Или вот такой случай. Пришел в отдел взлохмаченный, давно не бритый человек в помятом, запачканном костюме. Прижимает к груди скрипку в кожаном футляре. Терпеливо сидит возле двери на краешке стула. Из кабинета вышел Дмитрий.
— Вы к кому, товарищ?
— Могу ли повидаться с начальником отдела? — спросил человек со скрипкой и поднялся со стула.
— Его сейчас нет. Но может быть, я…
— Я могу играть на скрипке.
— Вы скрипач?
— Нет, нет… Скрипачом я себя назвать не имею права. Но я… довольно прилично играю на скрипке. И я слышал, что у вас организуются хозрасчетные эстрадные бригады.
— По этому вопросу вам надо поговорить с Чарским. Николай Илларионович Чарский. Директор госэстрады. Поднимитесь на третий этаж, там его и найдете.
— Вы думаете, это не безнадежно? — спрашивает посетитель и умоляюще смотрит на Муромцева из-под тяжелых, набрякших век.
— Если вы играете… Но, простите, а ваша основная специальность?
— Я — дирижер. Может, слышали… Натан Рахлин.

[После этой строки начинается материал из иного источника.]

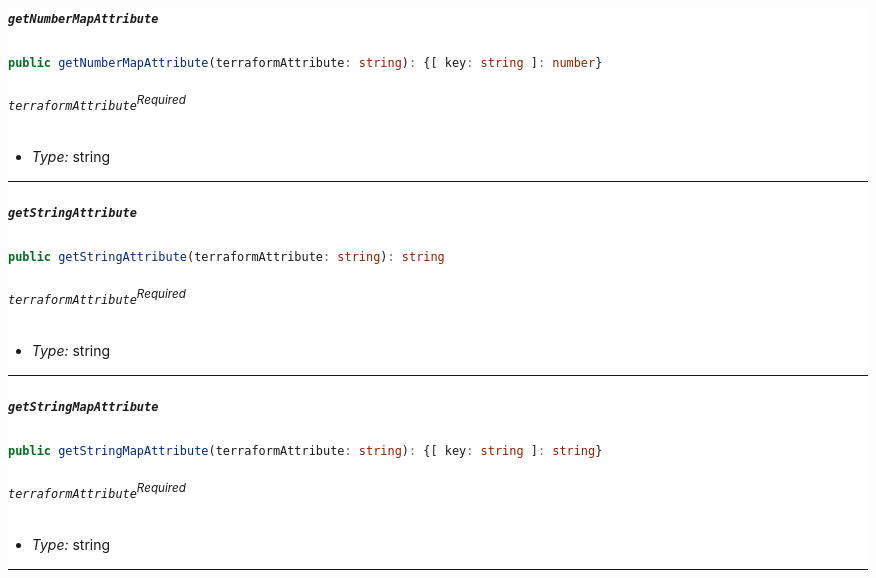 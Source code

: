 ##### `getNumberMapAttribute` <a name="getNumberMapAttribute" id="@cdktf/aws-cdk.ecrRegistryScanningConfiguration.EcrRegistryScanningConfigurationRuleRepositoryFilterOutputReference.getNumberMapAttribute"></a>

```typescript
public getNumberMapAttribute(terraformAttribute: string): {[ key: string ]: number}
```

###### `terraformAttribute`<sup>Required</sup> <a name="terraformAttribute" id="@cdktf/aws-cdk.ecrRegistryScanningConfiguration.EcrRegistryScanningConfigurationRuleRepositoryFilterOutputReference.getNumberMapAttribute.parameter.terraformAttribute"></a>

- *Type:* string

---

##### `getStringAttribute` <a name="getStringAttribute" id="@cdktf/aws-cdk.ecrRegistryScanningConfiguration.EcrRegistryScanningConfigurationRuleRepositoryFilterOutputReference.getStringAttribute"></a>

```typescript
public getStringAttribute(terraformAttribute: string): string
```

###### `terraformAttribute`<sup>Required</sup> <a name="terraformAttribute" id="@cdktf/aws-cdk.ecrRegistryScanningConfiguration.EcrRegistryScanningConfigurationRuleRepositoryFilterOutputReference.getStringAttribute.parameter.terraformAttribute"></a>

- *Type:* string

---

##### `getStringMapAttribute` <a name="getStringMapAttribute" id="@cdktf/aws-cdk.ecrRegistryScanningConfiguration.EcrRegistryScanningConfigurationRuleRepositoryFilterOutputReference.getStringMapAttribute"></a>

```typescript
public getStringMapAttribute(terraformAttribute: string): {[ key: string ]: string}
```

###### `terraformAttribute`<sup>Required</sup> <a name="terraformAttribute" id="@cdktf/aws-cdk.ecrRegistryScanningConfiguration.EcrRegistryScanningConfigurationRuleRepositoryFilterOutputReference.getStringMapAttribute.parameter.terraformAttribute"></a>

- *Type:* string

---
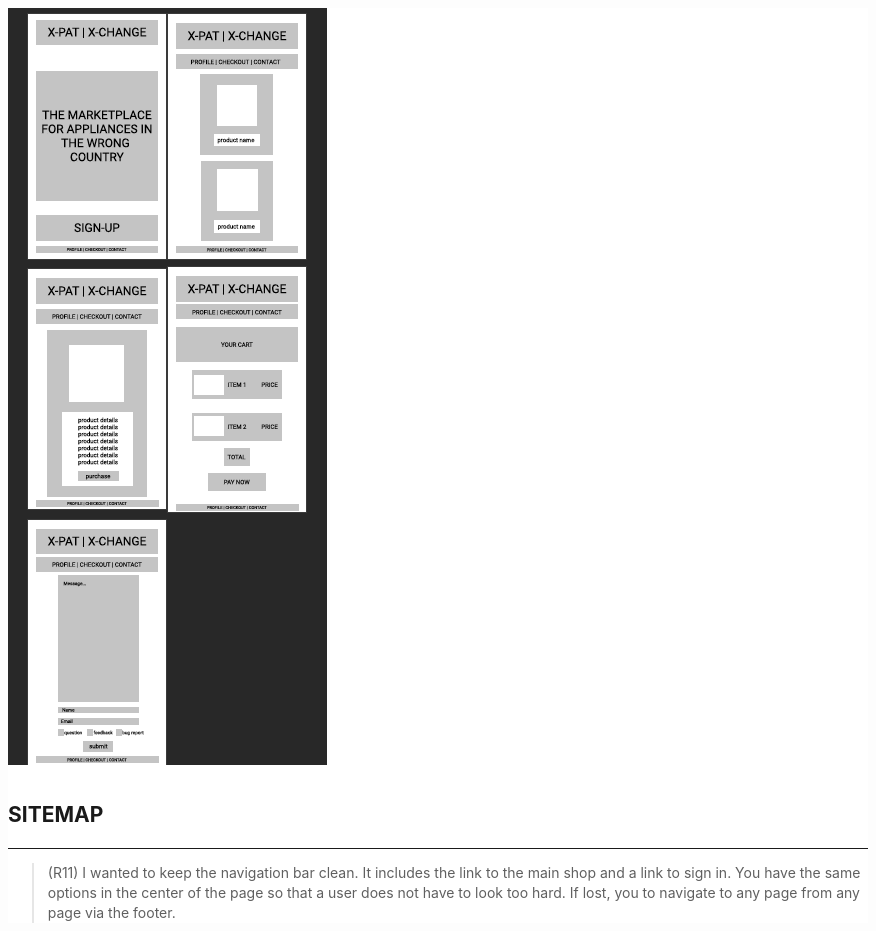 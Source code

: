<img src="docs/wireframes-m.png">


## SITEMAP
----
>(R11)
I wanted to keep the navigation bar clean. It includes the link to the main shop and a link to sign in. You have the same options in the center of the page so that a user does not have to look too hard. If lost, you to navigate to any page from any page via the footer. 
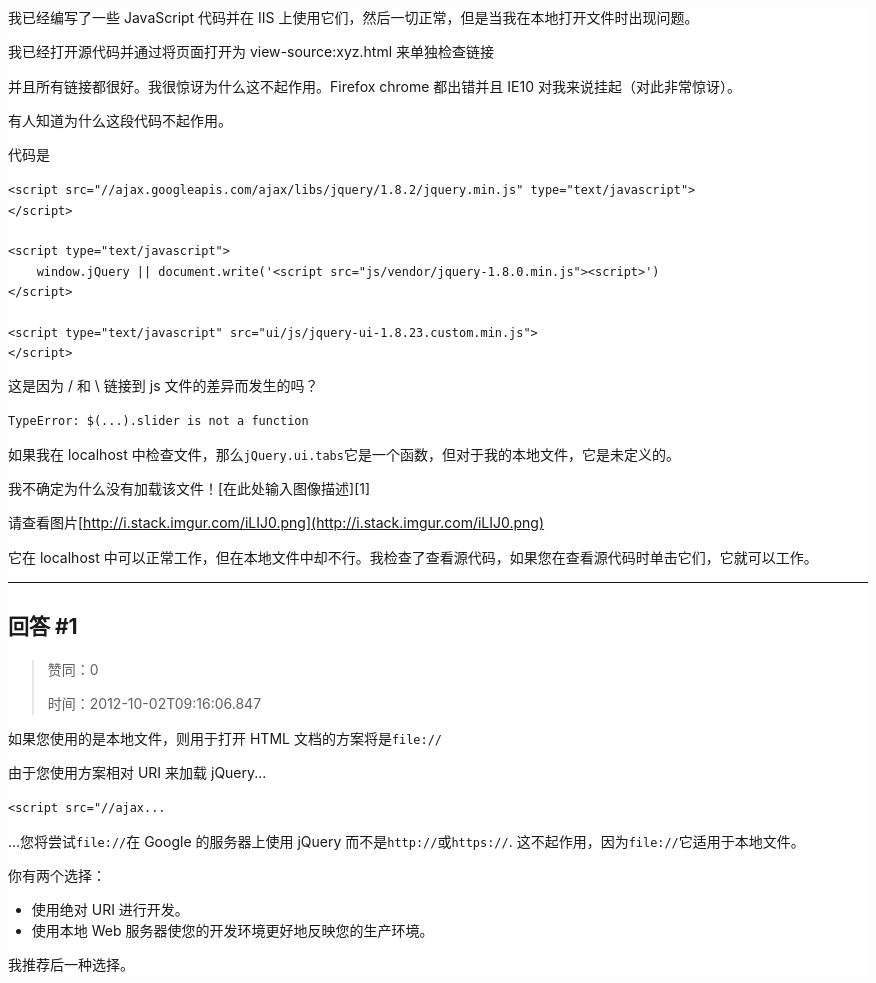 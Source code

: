 我已经编写了一些 JavaScript 代码并在 IIS 上使用它们，然后一切正常，但是当我在本地打开文件时出现问题。

我已经打开源代码并通过将页面打开为 view-source:xyz.html 来单独检查链接

并且所有链接都很好。我很惊讶为什么这不起作用。Firefox chrome 都出错并且 IE10 对我来说挂起（对此非常惊讶）。

有人知道为什么这段代码不起作用。

代码是

```
<script src="//ajax.googleapis.com/ajax/libs/jquery/1.8.2/jquery.min.js" type="text/javascript">
</script>

<script type="text/javascript">
    window.jQuery || document.write('<script src="js/vendor/jquery-1.8.0.min.js"><script>')
</script>

<script type="text/javascript" src="ui/js/jquery-ui-1.8.23.custom.min.js">
</script> 
```

这是因为 / 和 \ 链接到 js 文件的差异而发生的吗？

```
TypeError: $(...).slider is not a function 
```

如果我在 localhost 中检查文件，那么`jQuery.ui.tabs`它是一个函数，但对于我的本地文件，它是未定义的。

我不确定为什么没有加载该文件！[在此处输入图像描述][1]

请查看图片[http://i.stack.imgur.com/iLIJ0.png](http://i.stack.imgur.com/iLIJ0.png)

它在 localhost 中可以正常工作，但在本地文件中却不行。我检查了查看源代码，如果您在查看源代码时单击它们，它就可以工作。

* * *

## 回答 #1

> 赞同：0
> 
> 时间：2012-10-02T09:16:06.847

如果您使用的是本地文件，则用于打开 HTML 文档的方案将是`file://`

由于您使用方案相对 URI 来加载 jQuery...

```
<script src="//ajax... 
```

…您将尝试`file://`在 Google 的服务器上使用 jQuery 而不是`http://`或`https://`. 这不起作用，因为`file://`它适用于本地文件。

你有两个选择：

*   使用绝对 URI 进行开发。
*   使用本地 Web 服务器使您的开发环境更好地反映您的生产环境。

我推荐后一种选择。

— Натан Рахлин! Вот тебе и раз… Как вы здесь очутились? — И тут же Дмитрий ловит себя на том, что вопрос-то, прямо скажем, глуповатый.
Рахлин чуть приподнимает плечи.
А Дмитрий берет его под руку, страшно осторожно, будто эта рука по меньшей мере вывихнута, и ведет к двери.
— Пойдемте, я провожу вас.
Чарский, как несокрушимый утес, выдерживает накатывающиеся на него волны чтецов, вокалистов, фокусников, персонально — Лю — «женщины без костей» — и особо — всего цыганского ансамбля, звенящего серьгами, монистами и браслетами, наступающего на Николая Илларионовича под испытанным водительством самого Сологуба.
Протолкавшись сквозь заслон жаркой, потной, разящей чесноком и луком, благоухающей духами плоти, Дмитрий подтаскивает к директорскому столу явно оробевшего Рахлина:
— Коля, это — Натан Григорьевич Рахлин.
— Очень приятно, — говорит Николай Илларионович, величаво поднимаясь из-за стола. — Чарский.
Ну совсем как на великосветском рауте!
— Коля, надо помочь Натану Григорьевичу. Прошу тебя.
Чарский задумчиво сверлит пальцем румяную, пухлую, отлично выбритую щеку.
— Так ведь оркестра симфонического пока не предвидится, Дмитрий Иванович. Право и не знаю, чем могу…
Его безмолвно, перебивает Рахлин, подняв на вытянутых руках свою скрипку в потертом кожаном футляре.